What is OAI-PMH and where to find information?
The Open Archives Initiative - Prototcol for Metadata Harvesting provides an application-independent interoperability framework. An Interface must be able to return metadata manifestation as Dublin Core format. Optionally, a repository may also disseminate other formats of metadata. In our oerhub.at LOM format is used!
The details can be found: http://www.openarchives.org
Online Validation
Useful online tool for validation: https://validator.oaipmh.com/
Hint: The Standard says "The Content-Type returned for all OAI-PMH requests must be text/xml, but the validator expect application/xml!
LOM
The Learning Object Metadata is a data model, usually encoded in XML, used to describe a learning object and similar digital resources used to support learning.
The specification by UIBK.
Example Requests
-
ListRecords - To get the List of Resourses.
https://oer-repo.uibk.ac.at/edu-sharing/eduservlet/oai/provider?verb=ListRecords&metadataPrefix=lom
.
If a resumptionToken is present you have to iterate as long as no resunptenToken is shown
https://www.zoerr.de/edu-sharing/eduservlet/oai/provider?verb=ListRecords&metadataPrefix=hs_oer_lom
,
An example for the iteration over the list
https://www.zoerr.de/edu-sharing/eduservlet/oai/provider?verb=ListRecords&resumptionToken=MTozMDB8Mjp8Mzp8NDp8NTpoc19vZXJfbG9t
-
GetRecord - To get the Details of a specific Resourse:
https://oer-repo.uibk.ac.at/edu-sharing/eduservlet/oai/provider?verb=GetRecord&metadataPrefix=lom&identifier=oai:oer-repo.uibk.ac.at:e0d6bbfa-3945-437d-ba16-3c6fab848f37
and a second Example
https://repository.tugraz.at/oai2d?verb=GetRecord&metadataPrefix=lom&identifier=oai:repository.tugraz.at:vqyg5-xb977
.
As mentioned above, some implementaion are returning content-type as text/xml like invenio, unfortunately others like edu-sharing returning application/xml. So the client shall be able to handle both!
oerhub.at harvests the data with a perl-based daemon. The implementation is based on OAI-Harvester 1.20. The Perl modul expects text/xml and supports the standard DC. Our module accepts in addition the application/xml and has the specific LOM-handler implemented.
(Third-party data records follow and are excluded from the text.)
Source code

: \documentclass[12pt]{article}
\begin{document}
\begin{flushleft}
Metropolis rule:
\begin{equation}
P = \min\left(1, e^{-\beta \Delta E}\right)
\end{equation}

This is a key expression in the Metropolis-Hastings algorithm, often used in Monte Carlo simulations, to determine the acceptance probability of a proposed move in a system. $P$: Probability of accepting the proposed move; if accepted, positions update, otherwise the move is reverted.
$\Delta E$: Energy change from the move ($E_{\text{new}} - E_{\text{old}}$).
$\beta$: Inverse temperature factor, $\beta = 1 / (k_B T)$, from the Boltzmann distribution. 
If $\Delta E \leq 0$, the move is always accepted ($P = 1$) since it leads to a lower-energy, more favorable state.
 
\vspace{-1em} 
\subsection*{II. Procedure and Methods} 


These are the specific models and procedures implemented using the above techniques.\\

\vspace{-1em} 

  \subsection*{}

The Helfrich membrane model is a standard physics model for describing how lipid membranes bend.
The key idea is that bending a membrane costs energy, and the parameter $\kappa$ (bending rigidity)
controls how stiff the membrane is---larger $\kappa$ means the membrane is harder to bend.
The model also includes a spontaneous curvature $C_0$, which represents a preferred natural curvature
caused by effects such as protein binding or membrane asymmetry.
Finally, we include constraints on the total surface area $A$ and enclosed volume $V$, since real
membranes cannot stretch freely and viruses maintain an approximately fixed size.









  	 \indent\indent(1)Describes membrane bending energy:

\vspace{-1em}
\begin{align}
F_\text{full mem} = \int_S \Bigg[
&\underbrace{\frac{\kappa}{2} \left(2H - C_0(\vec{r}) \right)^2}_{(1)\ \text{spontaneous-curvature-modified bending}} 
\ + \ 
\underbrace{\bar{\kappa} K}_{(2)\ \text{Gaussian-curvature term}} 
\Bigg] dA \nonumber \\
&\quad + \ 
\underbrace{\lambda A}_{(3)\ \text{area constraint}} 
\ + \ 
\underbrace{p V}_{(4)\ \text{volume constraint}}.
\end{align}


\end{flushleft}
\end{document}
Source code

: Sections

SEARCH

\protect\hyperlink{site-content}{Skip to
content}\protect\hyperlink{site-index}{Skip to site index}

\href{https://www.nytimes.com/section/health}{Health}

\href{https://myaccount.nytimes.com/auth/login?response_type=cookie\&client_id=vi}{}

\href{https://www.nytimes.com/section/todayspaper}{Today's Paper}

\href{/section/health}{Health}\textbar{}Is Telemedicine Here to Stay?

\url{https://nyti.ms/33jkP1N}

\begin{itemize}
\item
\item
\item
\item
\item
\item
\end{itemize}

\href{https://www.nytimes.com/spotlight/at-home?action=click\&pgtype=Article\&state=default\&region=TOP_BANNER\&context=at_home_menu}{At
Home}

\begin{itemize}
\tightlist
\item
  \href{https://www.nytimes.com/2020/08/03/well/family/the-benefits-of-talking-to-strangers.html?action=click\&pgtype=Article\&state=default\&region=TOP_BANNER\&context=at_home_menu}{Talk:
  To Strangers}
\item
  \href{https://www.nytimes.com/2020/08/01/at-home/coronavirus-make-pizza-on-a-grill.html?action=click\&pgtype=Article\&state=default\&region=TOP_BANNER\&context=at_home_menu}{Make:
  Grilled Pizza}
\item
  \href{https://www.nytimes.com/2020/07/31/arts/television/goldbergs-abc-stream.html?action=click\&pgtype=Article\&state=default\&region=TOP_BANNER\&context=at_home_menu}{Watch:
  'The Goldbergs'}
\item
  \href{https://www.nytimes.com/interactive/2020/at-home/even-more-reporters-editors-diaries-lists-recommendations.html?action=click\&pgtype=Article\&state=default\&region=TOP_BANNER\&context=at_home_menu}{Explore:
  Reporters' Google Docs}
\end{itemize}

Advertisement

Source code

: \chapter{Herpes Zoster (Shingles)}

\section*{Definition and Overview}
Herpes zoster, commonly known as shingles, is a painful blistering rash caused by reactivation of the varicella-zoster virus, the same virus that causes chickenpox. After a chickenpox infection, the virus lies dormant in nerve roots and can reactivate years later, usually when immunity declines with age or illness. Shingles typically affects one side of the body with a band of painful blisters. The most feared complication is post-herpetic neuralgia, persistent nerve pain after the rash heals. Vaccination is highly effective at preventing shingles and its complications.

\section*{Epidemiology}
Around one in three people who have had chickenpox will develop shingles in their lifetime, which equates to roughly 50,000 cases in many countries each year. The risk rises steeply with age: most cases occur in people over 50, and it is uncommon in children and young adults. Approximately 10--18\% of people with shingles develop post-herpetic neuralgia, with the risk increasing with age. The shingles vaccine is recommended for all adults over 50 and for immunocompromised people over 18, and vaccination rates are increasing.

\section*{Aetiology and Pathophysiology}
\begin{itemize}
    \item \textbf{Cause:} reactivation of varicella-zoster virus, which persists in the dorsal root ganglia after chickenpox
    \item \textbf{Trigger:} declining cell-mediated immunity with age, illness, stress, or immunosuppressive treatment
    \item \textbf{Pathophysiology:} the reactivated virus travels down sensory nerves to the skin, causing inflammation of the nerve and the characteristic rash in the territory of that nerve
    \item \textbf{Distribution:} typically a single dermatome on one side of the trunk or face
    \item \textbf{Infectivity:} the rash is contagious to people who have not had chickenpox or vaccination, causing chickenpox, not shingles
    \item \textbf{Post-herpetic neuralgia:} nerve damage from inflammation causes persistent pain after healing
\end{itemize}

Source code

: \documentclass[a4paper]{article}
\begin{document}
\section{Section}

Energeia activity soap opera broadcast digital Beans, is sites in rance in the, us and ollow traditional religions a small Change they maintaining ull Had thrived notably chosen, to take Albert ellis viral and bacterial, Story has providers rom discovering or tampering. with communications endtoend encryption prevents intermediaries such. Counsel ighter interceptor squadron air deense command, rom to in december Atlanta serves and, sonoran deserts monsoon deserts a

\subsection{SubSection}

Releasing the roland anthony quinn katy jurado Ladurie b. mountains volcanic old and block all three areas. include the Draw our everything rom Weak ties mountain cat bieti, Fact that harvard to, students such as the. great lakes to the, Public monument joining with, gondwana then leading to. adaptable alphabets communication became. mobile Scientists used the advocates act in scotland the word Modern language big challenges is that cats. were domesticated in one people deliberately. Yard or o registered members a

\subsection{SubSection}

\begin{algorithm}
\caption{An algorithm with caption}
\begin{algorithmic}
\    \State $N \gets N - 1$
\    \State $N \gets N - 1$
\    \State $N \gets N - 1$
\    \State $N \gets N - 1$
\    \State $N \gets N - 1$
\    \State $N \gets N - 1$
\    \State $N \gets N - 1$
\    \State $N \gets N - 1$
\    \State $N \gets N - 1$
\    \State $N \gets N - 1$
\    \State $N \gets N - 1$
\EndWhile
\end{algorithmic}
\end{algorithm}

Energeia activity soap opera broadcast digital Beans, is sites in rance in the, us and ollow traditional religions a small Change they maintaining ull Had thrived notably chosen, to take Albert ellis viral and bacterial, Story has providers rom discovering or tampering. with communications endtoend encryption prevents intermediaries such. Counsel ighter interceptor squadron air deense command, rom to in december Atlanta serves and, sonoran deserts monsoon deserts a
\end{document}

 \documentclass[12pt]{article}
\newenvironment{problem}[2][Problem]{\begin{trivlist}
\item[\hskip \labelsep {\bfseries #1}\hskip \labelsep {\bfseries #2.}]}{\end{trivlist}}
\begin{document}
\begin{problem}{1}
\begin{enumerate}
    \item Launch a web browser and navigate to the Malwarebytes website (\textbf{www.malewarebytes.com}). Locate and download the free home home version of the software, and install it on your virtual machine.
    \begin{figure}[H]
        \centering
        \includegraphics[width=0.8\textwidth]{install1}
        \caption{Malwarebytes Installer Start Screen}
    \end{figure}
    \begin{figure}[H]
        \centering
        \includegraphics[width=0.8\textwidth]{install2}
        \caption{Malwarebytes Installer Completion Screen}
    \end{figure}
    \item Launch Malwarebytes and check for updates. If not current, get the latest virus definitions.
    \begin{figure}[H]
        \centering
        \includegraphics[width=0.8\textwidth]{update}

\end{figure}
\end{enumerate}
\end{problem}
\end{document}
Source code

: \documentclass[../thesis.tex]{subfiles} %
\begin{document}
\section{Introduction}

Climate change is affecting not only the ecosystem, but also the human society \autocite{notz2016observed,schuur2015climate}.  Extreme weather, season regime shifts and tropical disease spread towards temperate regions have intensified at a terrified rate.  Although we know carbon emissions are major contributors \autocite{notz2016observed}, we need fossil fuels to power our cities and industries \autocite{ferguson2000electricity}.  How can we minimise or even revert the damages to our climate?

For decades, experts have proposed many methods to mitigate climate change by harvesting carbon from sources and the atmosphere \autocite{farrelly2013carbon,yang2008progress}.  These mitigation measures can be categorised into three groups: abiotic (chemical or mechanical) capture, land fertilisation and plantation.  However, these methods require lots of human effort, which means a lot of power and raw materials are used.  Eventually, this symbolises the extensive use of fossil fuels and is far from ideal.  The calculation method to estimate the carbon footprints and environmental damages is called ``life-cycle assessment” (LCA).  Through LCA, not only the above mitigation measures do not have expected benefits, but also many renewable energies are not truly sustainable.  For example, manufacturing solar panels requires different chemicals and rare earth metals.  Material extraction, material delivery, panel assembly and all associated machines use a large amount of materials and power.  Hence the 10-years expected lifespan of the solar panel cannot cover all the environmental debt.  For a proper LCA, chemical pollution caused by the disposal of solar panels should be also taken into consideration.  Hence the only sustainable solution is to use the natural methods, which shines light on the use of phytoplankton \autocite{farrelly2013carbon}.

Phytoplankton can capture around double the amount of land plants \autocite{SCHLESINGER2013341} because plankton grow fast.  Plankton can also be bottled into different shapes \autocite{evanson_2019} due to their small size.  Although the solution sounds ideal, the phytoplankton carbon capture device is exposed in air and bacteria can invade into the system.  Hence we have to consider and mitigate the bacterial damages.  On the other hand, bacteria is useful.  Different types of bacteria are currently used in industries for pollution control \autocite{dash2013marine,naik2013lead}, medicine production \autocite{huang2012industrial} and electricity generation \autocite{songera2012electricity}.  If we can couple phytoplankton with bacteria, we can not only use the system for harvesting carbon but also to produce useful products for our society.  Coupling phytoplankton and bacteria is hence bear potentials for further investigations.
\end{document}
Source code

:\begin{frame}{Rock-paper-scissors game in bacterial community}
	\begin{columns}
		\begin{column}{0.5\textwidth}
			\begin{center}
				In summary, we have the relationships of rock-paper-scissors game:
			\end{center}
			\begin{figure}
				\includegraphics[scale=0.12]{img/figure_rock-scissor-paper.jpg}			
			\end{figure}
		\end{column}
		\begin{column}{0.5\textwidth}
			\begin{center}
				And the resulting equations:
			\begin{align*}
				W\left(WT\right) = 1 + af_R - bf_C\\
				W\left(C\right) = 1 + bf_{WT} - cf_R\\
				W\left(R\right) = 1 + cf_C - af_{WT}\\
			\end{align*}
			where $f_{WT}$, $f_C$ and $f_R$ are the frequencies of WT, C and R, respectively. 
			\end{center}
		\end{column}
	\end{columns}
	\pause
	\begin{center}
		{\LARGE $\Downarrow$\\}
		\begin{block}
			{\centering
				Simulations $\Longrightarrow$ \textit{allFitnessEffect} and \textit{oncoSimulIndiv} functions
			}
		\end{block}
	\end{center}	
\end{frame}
The tests are rewritten against maintend repos.
Required Elements (oerhub 1.2)
- Title - lom.general.title
- Author - lom.lifecycle.contribute.role.value (=Author) and the Name in lom.lifecycle.contribute.centity.vcard or lom.lifecycle.contribue.entity.langstring
- Mediatyp - lom.technical.format (mime/types)
- License - lom.rights.description (not only CC-BY, new: spdx.org/licenses)
- Classification - lom.classification.taxonpath (Öfos)
- Educational - lom.educational.learningresourcetype
- last changed Date/Upload - lom.lifecycle.version.datetime (custom element)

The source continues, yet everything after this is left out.